Côte d’Ivoire achieves Kimberley Process compliance for the first time since 2003.
For a decade, Cote d’Ivoire was torn apart by a civil war that was largely funded by its agricultural and mining resources, including through trade in rough diamonds. This illicit use of diamonds prompted the Kimberley Process (KP), the international mechanism to fight conflict diamonds, to ban Ivorian diamonds from the world market in 2003. Almost 10 years later, in November 2013 the KP recognized that Cote d’Ivoire had met the minimum requirements to come back into compliance with the KP Certification Scheme, and the U.N. embargo on diamond exports from Cote d’Ivoire was lifted shortly thereafter.

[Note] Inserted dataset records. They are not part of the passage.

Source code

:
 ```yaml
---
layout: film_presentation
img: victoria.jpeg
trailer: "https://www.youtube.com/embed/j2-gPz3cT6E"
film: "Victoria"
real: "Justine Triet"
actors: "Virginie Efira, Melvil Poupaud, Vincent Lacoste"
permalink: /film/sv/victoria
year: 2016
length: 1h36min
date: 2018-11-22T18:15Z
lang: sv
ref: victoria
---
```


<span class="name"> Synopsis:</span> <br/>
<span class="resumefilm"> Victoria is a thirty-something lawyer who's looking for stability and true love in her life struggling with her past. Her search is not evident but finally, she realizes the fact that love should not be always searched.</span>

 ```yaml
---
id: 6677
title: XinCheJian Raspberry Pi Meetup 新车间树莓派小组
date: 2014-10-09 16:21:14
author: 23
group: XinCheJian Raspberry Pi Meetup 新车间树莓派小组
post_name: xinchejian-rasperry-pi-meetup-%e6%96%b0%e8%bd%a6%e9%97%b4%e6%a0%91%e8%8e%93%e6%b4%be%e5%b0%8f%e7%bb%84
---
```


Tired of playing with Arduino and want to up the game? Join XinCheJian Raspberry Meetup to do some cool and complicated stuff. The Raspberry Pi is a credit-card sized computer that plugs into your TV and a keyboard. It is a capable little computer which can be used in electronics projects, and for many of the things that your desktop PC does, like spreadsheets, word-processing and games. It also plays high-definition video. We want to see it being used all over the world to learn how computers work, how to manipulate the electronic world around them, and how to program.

The USAID Property Rights and Artisanal Diamond Development (PRADD) project played a key role in this achievement. In late 2012, the Ivorian government requested technical assistance to the U.S. government, then KP Chair, to strengthen their diamond systems, and USAID responded by deploying a technical adviser in March 2013. The PRADD project worked with the government to design and launch its mine-to-export system of internal controls. In a period of six months, procedures for production and sales tracking were developed, dozens of new customs and mining regulations enacted, and thousands of miners registered. An official review team was sent on a mission in September 2012 to assess this system, and their favorable findings caused the KP to declare Côte d’Ivoire compliant with KP standards for the first time since 2003.
Mining Minister Jean-Claude Brou expressed thanks to those countries, including the United States, who assisted Côte d’Ivoire in this effort. He noted that compliance was not an end in and of itself, but a key step towards ensuring that mineral resources benefit the country and its miners. The KP Permanent Secretary, Fatimata Thes, echoed these sentiments, calling the technical assistance invaluable.
The project’s follow on activity, PRADD II, which is co-funded by the European Union, commenced in October 2013. It combines property rights strengthening with other activities aimed at boosting the legal value chain and improving livelihoods in mining communities, while continuing to support the government in policy design and implementation.
Photo Caption: An Ivorian village-based mining cooperative records its diamond sales and production figures. PRADD’s experience promoting formalization since 2007 played a role in the design of the mine-to-export traceability system.